Repeat the lines from the line with "os erros assíncronos." to the line with "erros de tipo" in the listing below, keeping both end lines and adding nothing.
── Study material ──
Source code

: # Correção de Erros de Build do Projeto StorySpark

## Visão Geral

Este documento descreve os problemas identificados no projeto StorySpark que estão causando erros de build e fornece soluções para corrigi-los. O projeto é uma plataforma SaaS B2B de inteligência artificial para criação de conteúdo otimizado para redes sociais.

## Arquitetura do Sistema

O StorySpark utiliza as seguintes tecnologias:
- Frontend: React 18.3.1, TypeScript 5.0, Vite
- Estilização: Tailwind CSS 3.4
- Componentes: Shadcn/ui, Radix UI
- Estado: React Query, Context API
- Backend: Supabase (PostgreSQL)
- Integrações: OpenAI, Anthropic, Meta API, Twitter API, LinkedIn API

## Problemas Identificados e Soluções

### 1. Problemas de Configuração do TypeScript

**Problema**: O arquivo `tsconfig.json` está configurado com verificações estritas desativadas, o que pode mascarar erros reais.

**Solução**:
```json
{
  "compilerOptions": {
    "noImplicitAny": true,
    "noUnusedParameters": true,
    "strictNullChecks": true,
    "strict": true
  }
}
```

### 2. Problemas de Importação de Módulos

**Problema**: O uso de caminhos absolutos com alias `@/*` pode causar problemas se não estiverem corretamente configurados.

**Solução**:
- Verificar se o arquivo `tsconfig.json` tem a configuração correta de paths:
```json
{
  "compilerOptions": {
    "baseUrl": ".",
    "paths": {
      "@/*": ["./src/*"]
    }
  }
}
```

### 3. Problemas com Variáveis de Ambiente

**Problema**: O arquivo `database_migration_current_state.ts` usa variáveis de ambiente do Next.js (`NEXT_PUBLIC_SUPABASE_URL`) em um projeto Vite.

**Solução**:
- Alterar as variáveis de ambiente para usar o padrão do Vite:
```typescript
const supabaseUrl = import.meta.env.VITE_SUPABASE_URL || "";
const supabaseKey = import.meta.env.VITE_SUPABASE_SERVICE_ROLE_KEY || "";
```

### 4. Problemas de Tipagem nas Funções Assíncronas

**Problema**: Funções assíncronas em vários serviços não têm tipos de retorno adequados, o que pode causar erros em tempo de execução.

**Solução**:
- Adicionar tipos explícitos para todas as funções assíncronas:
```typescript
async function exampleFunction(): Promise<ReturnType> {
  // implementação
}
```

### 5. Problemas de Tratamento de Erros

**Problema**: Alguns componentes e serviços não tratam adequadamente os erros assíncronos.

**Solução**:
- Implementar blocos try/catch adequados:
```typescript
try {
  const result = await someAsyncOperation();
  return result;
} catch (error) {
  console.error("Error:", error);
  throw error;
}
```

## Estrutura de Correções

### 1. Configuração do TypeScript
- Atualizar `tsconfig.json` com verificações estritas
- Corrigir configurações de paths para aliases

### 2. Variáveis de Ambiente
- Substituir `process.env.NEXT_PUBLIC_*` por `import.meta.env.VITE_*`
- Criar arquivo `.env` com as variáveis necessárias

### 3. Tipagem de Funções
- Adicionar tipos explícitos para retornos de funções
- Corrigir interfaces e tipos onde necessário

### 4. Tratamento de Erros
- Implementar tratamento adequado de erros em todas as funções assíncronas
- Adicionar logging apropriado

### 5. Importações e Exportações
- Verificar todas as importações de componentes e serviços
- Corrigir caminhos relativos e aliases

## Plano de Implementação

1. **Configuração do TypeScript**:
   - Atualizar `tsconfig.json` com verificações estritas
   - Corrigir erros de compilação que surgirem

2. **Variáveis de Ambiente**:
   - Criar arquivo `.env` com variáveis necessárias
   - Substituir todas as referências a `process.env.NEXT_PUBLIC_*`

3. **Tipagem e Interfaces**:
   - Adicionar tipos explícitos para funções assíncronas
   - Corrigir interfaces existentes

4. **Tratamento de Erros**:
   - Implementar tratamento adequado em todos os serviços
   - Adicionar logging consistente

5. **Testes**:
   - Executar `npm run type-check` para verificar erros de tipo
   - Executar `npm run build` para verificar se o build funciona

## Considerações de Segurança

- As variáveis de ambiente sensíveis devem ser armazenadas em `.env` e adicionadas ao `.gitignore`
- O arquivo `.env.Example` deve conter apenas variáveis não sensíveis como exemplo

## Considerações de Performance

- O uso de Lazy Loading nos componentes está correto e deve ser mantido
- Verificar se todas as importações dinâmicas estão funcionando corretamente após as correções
───
→ **Answer to the exercise**:
**Problema**: Alguns componentes e serviços não tratam adequadamente os erros assíncronos.

**Solução**:
- Implementar blocos try/catch adequados:
```typescript
try {
  const result = await someAsyncOperation();
  return result;
} catch (error) {
  console.error("Error:", error);
  throw error;
}
```

## Estrutura de Correções

### 1. Configuração do TypeScript
- Atualizar `tsconfig.json` com verificações estritas
- Corrigir configurações de paths para aliases

### 2. Variáveis de Ambiente
- Substituir `process.env.NEXT_PUBLIC_*` por `import.meta.env.VITE_*`
- Criar arquivo `.env` com as variáveis necessárias

### 3. Tipagem de Funções
- Adicionar tipos explícitos para retornos de funções
- Corrigir interfaces e tipos onde necessário

### 4. Tratamento de Erros
- Implementar tratamento adequado de erros em todas as funções assíncronas
- Adicionar logging apropriado

### 5. Importações e Exportações
- Verificar todas as importações de componentes e serviços
- Corrigir caminhos relativos e aliases

## Plano de Implementação

1. **Configuração do TypeScript**:
   - Atualizar `tsconfig.json` com verificações estritas
   - Corrigir erros de compilação que surgirem

2. **Variáveis de Ambiente**:
   - Criar arquivo `.env` com variáveis necessárias
   - Substituir todas as referências a `process.env.NEXT_PUBLIC_*`

3. **Tipagem e Interfaces**:
   - Adicionar tipos explícitos para funções assíncronas
   - Corrigir interfaces existentes

4. **Tratamento de Erros**:
   - Implementar tratamento adequado em todos os serviços
   - Adicionar logging consistente

5. **Testes**:
   - Executar `npm run type-check` para verificar erros de tipo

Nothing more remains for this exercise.